Had an interview with an amazon fulfilment center desk job. It went great, I was a perfect fit, except they wanted me to work in the office 4 out of 5 days a week. (It wasn’t clear in the job listing)
When I asked which part of the job requires a physical presence it turned out none of it. Zero. Nada. They told me an employee must be an exceptional asset to get authorization for full remote work.
I got an offer, but refused as it was too much commuting. The recruiter contacted me afterwards if I would give it another thought, but refused again.
pacoo2454@reddthat.com 1 year ago
“Jassey deflected questions on what data or information led him to make this decision. Jassey, seemingly losing patience, eventually warned employees that if they don’t return to the office, they may have to find employment elsewhere.”
So he doesn’t have a good reason, and when asked about it he started to “lose patience”? How dare anyone question the all mighty CEOs plans /s
flip@lemmy.nbsp.one 1 year ago
People get annoyed when they are weak. In this case, the weakness is that he has not reason he can publicly say, so he gets angry. What a loser.
Semi-Hemi-Demigod@kbin.social 1 year ago
I really wish they'd give a real reason for it. Just say "When we built our offices we negotiated with the city to have lower taxes and if you don't come back we'll lose that." Or "We don't want the value of our commercial real estate holdings to go down."
At the very least the workers could be mad at the right thing. Instead Amazon is going to lose its best folks to fully remote jobs first, then backfill with people who aren't able to get a WFH job or have to pay people a huge premium to attract remote workers back to the office.
That will hurt them worse than the taxes or real estate devaluation, but that will happen over years instead of by next quarter, so they don't care.
PizzasDontWearCapes@sh.itjust.works 1 year ago
Not very compelling
Kbin_space_program@kbin.social 1 year ago
The problem is that commercial real estate has pretty much always been a staple underpinning of stock portfolios.
And now that it's not needed, their portfolio could tank.

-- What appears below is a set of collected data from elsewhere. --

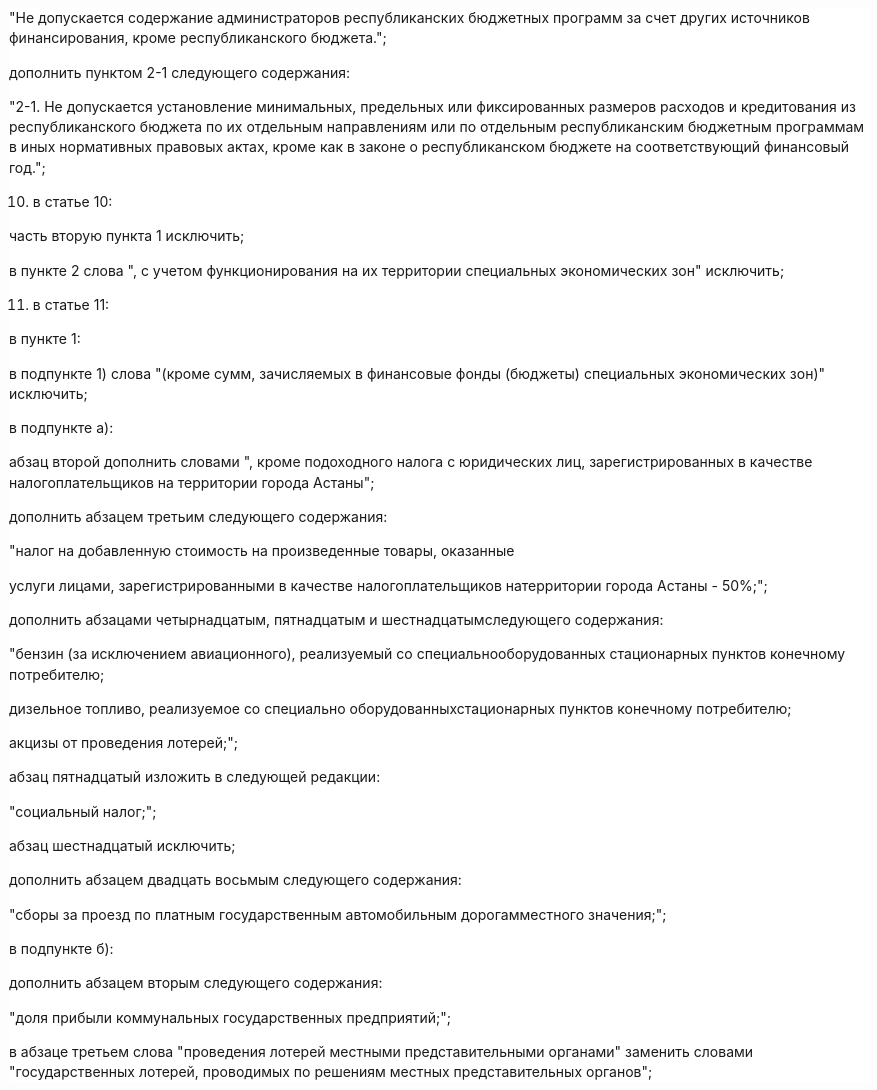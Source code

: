 "Не допускается содержание администраторов республиканских бюджетных программ за счет других источников финансирования, кроме республиканского бюджета.";

дополнить пунктом 2-1 следующего содержания:

"2-1. Не допускается установление минимальных, предельных или фиксированных размеров расходов и кредитования из республиканского бюджета по их отдельным направлениям или по отдельным республиканским бюджетным программам в иных нормативных правовых актах, кроме как в законе о республиканском бюджете на соответствующий финансовый год.";

10) в статье 10:

часть вторую пункта 1 исключить;

в пункте 2 слова ", с учетом функционирования на их территории специальных экономических зон" исключить;

11) в статье 11:

в пункте 1:

в подпункте 1) слова "(кроме сумм, зачисляемых в финансовые фонды (бюджеты) специальных экономических зон)" исключить;

в подпункте а):

абзац второй дополнить словами ", кроме подоходного налога с юридических лиц, зарегистрированных в качестве налогоплательщиков на территории города Астаны";

дополнить абзацем третьим следующего содержания:

"налог на добавленную стоимость на произведенные товары, оказанные

услуги лицами, зарегистрированными в качестве налогоплательщиков натерритории города Астаны - 50%;";

дополнить абзацами четырнадцатым, пятнадцатым и шестнадцатымследующего содержания:

"бензин (за исключением авиационного), реализуемый со специальнооборудованных стационарных пунктов конечному потребителю;

дизельное топливо, реализуемое со специально оборудованныхстационарных пунктов конечному потребителю;

акцизы от проведения лотерей;";

абзац пятнадцатый изложить в следующей редакции:

"социальный налог;";

абзац шестнадцатый исключить;

дополнить абзацем двадцать восьмым следующего содержания:

"сборы за проезд по платным государственным автомобильным дорогамместного значения;";

в подпункте б):

дополнить абзацем вторым следующего содержания:

"доля прибыли коммунальных государственных предприятий;";

в абзаце третьем слова "проведения лотерей местными представительными органами" заменить словами "государственных лотерей, проводимых по решениям местных представительных органов";
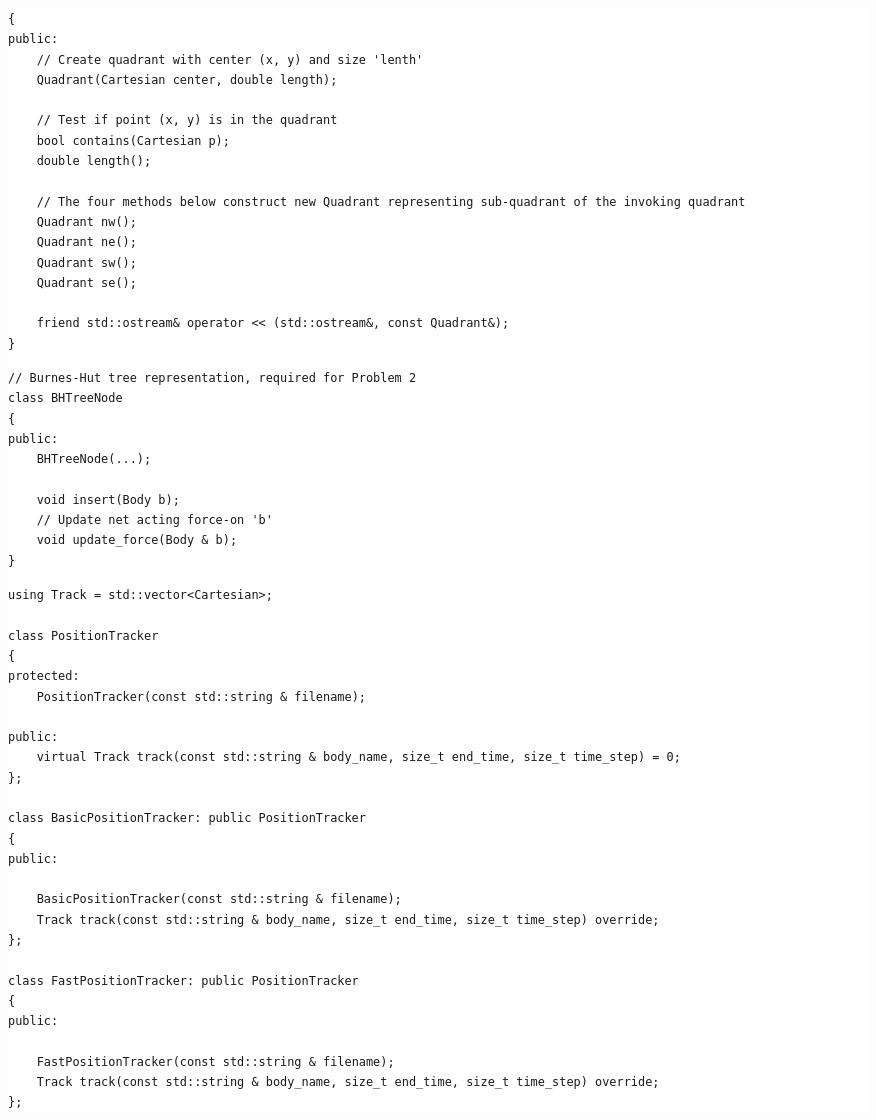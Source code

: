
 ```
{
public:
	// Create quadrant with center (x, y) and size 'lenth'
	Quadrant(Cartesian center, double length);

	// Test if point (x, y) is in the quadrant
	bool contains(Cartesian p);
	double length();

	// The four methods below construct new Quadrant representing sub-quadrant of the invoking quadrant
	Quadrant nw();
	Quadrant ne();
	Quadrant sw();
	Quadrant se();

	friend std::ostream& operator << (std::ostream&, const Quadrant&);
}

```
```
// Burnes-Hut tree representation, required for Problem 2
class BHTreeNode
{
public:
	BHTreeNode(...);

	void insert(Body b);
	// Update net acting force-on 'b'
	void update_force(Body & b);
}
```

```
using Track = std::vector<Cartesian>;

class PositionTracker
{
protected:
    PositionTracker(const std::string & filename);

public:
    virtual Track track(const std::string & body_name, size_t end_time, size_t time_step) = 0;
};

class BasicPositionTracker: public PositionTracker
{
public:

    BasicPositionTracker(const std::string & filename);
    Track track(const std::string & body_name, size_t end_time, size_t time_step) override;
};

class FastPositionTracker: public PositionTracker
{
public:

    FastPositionTracker(const std::string & filename);
    Track track(const std::string & body_name, size_t end_time, size_t time_step) override;
};
```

EnderMB@lemmy.world 1 year ago
I work at Amazon, and for many people this is what annoys people the most.
Rightly or wrongly, a lot of people like Amazon because it pushes the narrative that data is king. If you want to do something, you need the right data and figures to justify it.
Since Jassy took over, Amazon mimicked other tech companies by becoming a belief-driven company, instead of a data-driven company. The reason he’s losing patience is because his belief is being questioned, at a time where his leadership is either being questioned or being followed right to the top.
Feyr@lemmy.world 1 year ago
Data at Amazon has never been king, it was lip service at best and in most case it was only ever to be used to attack someone else’s position, never to support your own.